- Directed by: Katleho Ramaphakela; Rethabile Ramaphakela;
- Produced by: Rethabile Ramaphakela; Katleho Ramaphakela; Tshepo Ramaphakela;
- Starring: Fulu Mugovhani; Tumi Morake; Buntu Petse; Keke Mphuthi; Yonda Thomas; Thabiso Rammusi; Motlatsi Mafatshe; Harriet Manamela;
- Production company: Burnt Onion Productions
- Distributed by: Netflix
- Release date: 16 October 2026;
- Country: South Africa
- Language: English

= Seriously Single Too =

South African film

Seriously Single Too is an upcoming South African romantic comedy film produced by Burnt Onion Productions.
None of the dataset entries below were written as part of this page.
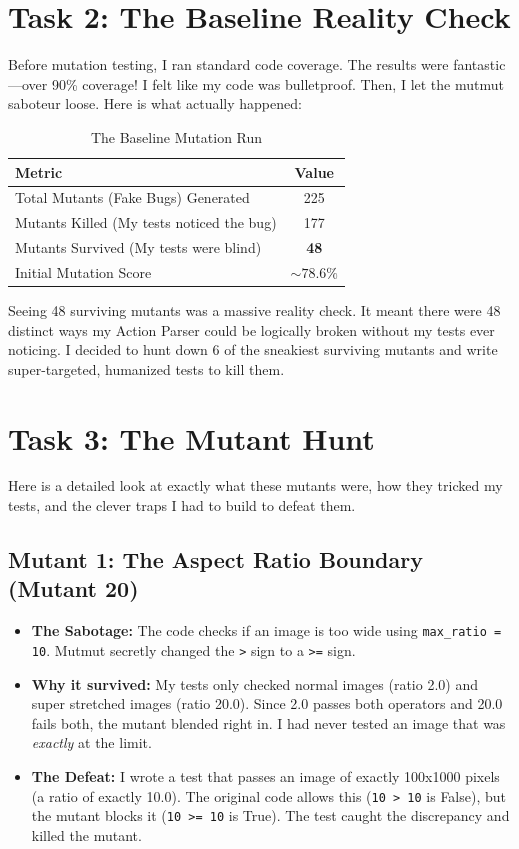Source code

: \documentclass[a4paper,12pt]{article}
\begin{document}
\section{Task 2: The Baseline Reality Check}
Before mutation testing, I ran standard code coverage. The results were fantastic—over 90\% coverage! I felt like my code was bulletproof. Then, I let the mutmut saboteur loose. Here is what actually happened:

\begin{table}[h!]
\centering
\caption{The Baseline Mutation Run}
\begin{tabular}{|l|c|}
\hline
\textbf{Metric} & \textbf{Value} \\ \hline
Total Mutants (Fake Bugs) Generated & 225 \\ \hline
Mutants Killed (My tests noticed the bug) & 177 \\ \hline
Mutants Survived (My tests were blind) & \textbf{48} \\ \hline
Initial Mutation Score & $\sim 78.6\%$ \\ \hline
\end{tabular}
\end{table}

Seeing 48 surviving mutants was a massive reality check. It meant there were 48 distinct ways my Action Parser could be logically broken without my tests ever noticing. I decided to hunt down 6 of the sneakiest surviving mutants and write super-targeted, humanized tests to kill them.

\section{Task 3: The Mutant Hunt}
Here is a detailed look at exactly what these mutants were, how they tricked my tests, and the clever traps I had to build to defeat them.

\subsection{Mutant 1: The Aspect Ratio Boundary (Mutant 20)}
\begin{itemize}
    \item \textbf{The Sabotage:} The code checks if an image is too wide using \verb|max_ratio = 10|. Mutmut secretly changed the \verb|>| sign to a \verb|>=| sign.
    \item \textbf{Why it survived:} My tests only checked normal images (ratio 2.0) and super stretched images (ratio 20.0). Since 2.0 passes both operators and 20.0 fails both, the mutant blended right in. I had never tested an image that was \textit{exactly} at the limit.
    \item \textbf{The Defeat:} I wrote a test that passes an image of exactly 100x1000 pixels (a ratio of exactly 10.0). The original code allows this (\verb|10 > 10| is False), but the mutant blocks it (\verb|10 >= 10| is True). The test caught the discrepancy and killed the mutant.
\end{itemize}
\end{document}

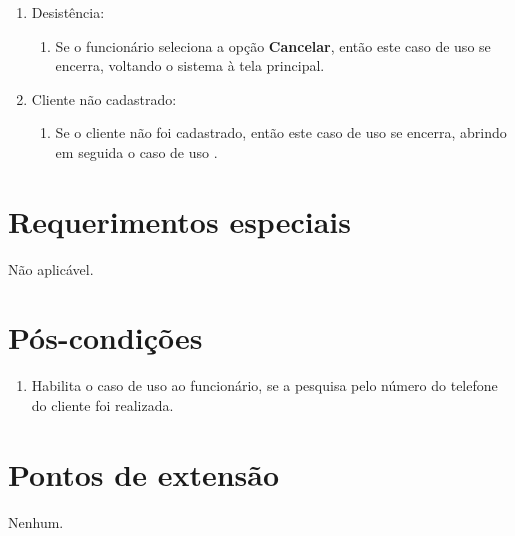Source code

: \begin{enumerate}
	\item Desistência:
	\begin{enumerate}
		\item Se o funcionário seleciona a opção \textbf{Cancelar}, então este caso de uso se encerra, voltando o sistema à tela principal.
	\end{enumerate}
	\item Cliente não cadastrado:
	\begin{enumerate}
		\item Se o cliente não foi cadastrado, então este caso de uso se encerra, abrindo em seguida o caso de uso .
	\end{enumerate}
\end{enumerate}

\section{Requerimentos especiais}

Não aplicável.

\section{Pós-condições}

\begin{enumerate}
	\item Habilita o caso de uso  ao funcionário, se a pesquisa pelo número do telefone do cliente foi realizada.
\end{enumerate}

\section{Pontos de extensão}

Nenhum.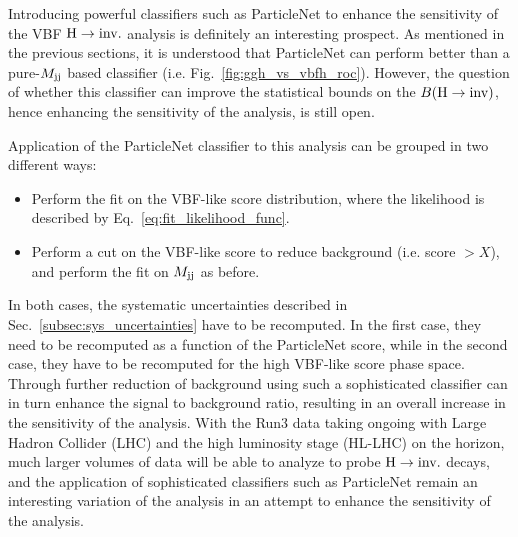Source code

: Introducing powerful classifiers such as ParticleNet to enhance the sensitivity of the VBF $\textrm{H} \rightarrow \textrm{inv.}$ analysis
is definitely an interesting prospect. As mentioned in the previous sections, it is understood that ParticleNet can perform
better than a pure-$M_{\textrm{jj}}$ based classifier (i.e. Fig.~\ref{fig:ggh_vs_vbfh_roc}). However, the question of whether this
classifier can improve the statistical bounds on the ${B(\textrm{H}\rightarrow\text{inv})}$, hence enhancing the sensitivity of the analysis, is still open.

Application of the ParticleNet classifier to this analysis can be grouped in two different ways:

\begin{itemize}
    \item Perform the fit on the VBF-like score distribution, where the likelihood is described by Eq.~\ref{eq:fit_likelihood_func}.
    \item Perform a cut on the VBF-like score to reduce background (i.e. score $> X$), and perform the fit on $M_{\textrm{jj}}$ as before.
\end{itemize}

In both cases, the systematic uncertainties described in Sec.~\ref{subsec:sys_uncertainties} have to be recomputed. In the first case,
they need to be recomputed as a function of the ParticleNet score, while in the second case, they have to be recomputed for the high
VBF-like score phase space. Through further reduction of background using such a sophisticated classifier can in turn enhance the signal
to background ratio, resulting in an overall increase in the sensitivity of the analysis. With the Run3 data taking ongoing with Large
Hadron Collider (LHC) and the high luminosity stage (HL-LHC) on the horizon, much larger volumes of data will be able to analyze to probe
$\textrm{H} \rightarrow \textrm{inv.}$ decays, and the application of sophisticated classifiers such as ParticleNet remain an interesting variation of the analysis in
an attempt to enhance the sensitivity of the analysis.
It is related to Seriously Single. The film stars Fulu Mugovhani, Tumi Morake, Yonda Thomas, Buntu Petse, Keke Mphuthi, Thabiso Rammusi, Motlatsi Mafatshe and Harriet Manamela scheduled to premiere globally on Netflix on 16 October 2026.

== Premise ==
The film follows longtime best friends Dineo and Noni as their plans to dominate the local party scene are disrupted by a sudden marriage proposal. Dineo subsequently organizes a chaotic bachelorette trip to Cape Town that tests the limits of their friendship.

== Cast ==
- Fulu Mugovhani as Dineo
- Tumi Morake as Noni
- Buntu Petse
- Keke Mphuthi
- Yonda Thomas as Max
- Thabiso Rammusi
- Motlatsi Mafatshe
- Harriet Manamela

== Production ==
Seriously Single Too was produced by the South African company Burnt Onion Productions, run by siblings Rethabile, Katlego and Tshepo Ramaphakela, who also served as executive producers. The film was directed by Rethabile and Katlego Ramaphaela. The film took place in Johannesburg and Cape Town, South Africa, to capture the storyline's central bachelorette trip.

== Release ==
The film will premiere on Netflix on 16 October 2026.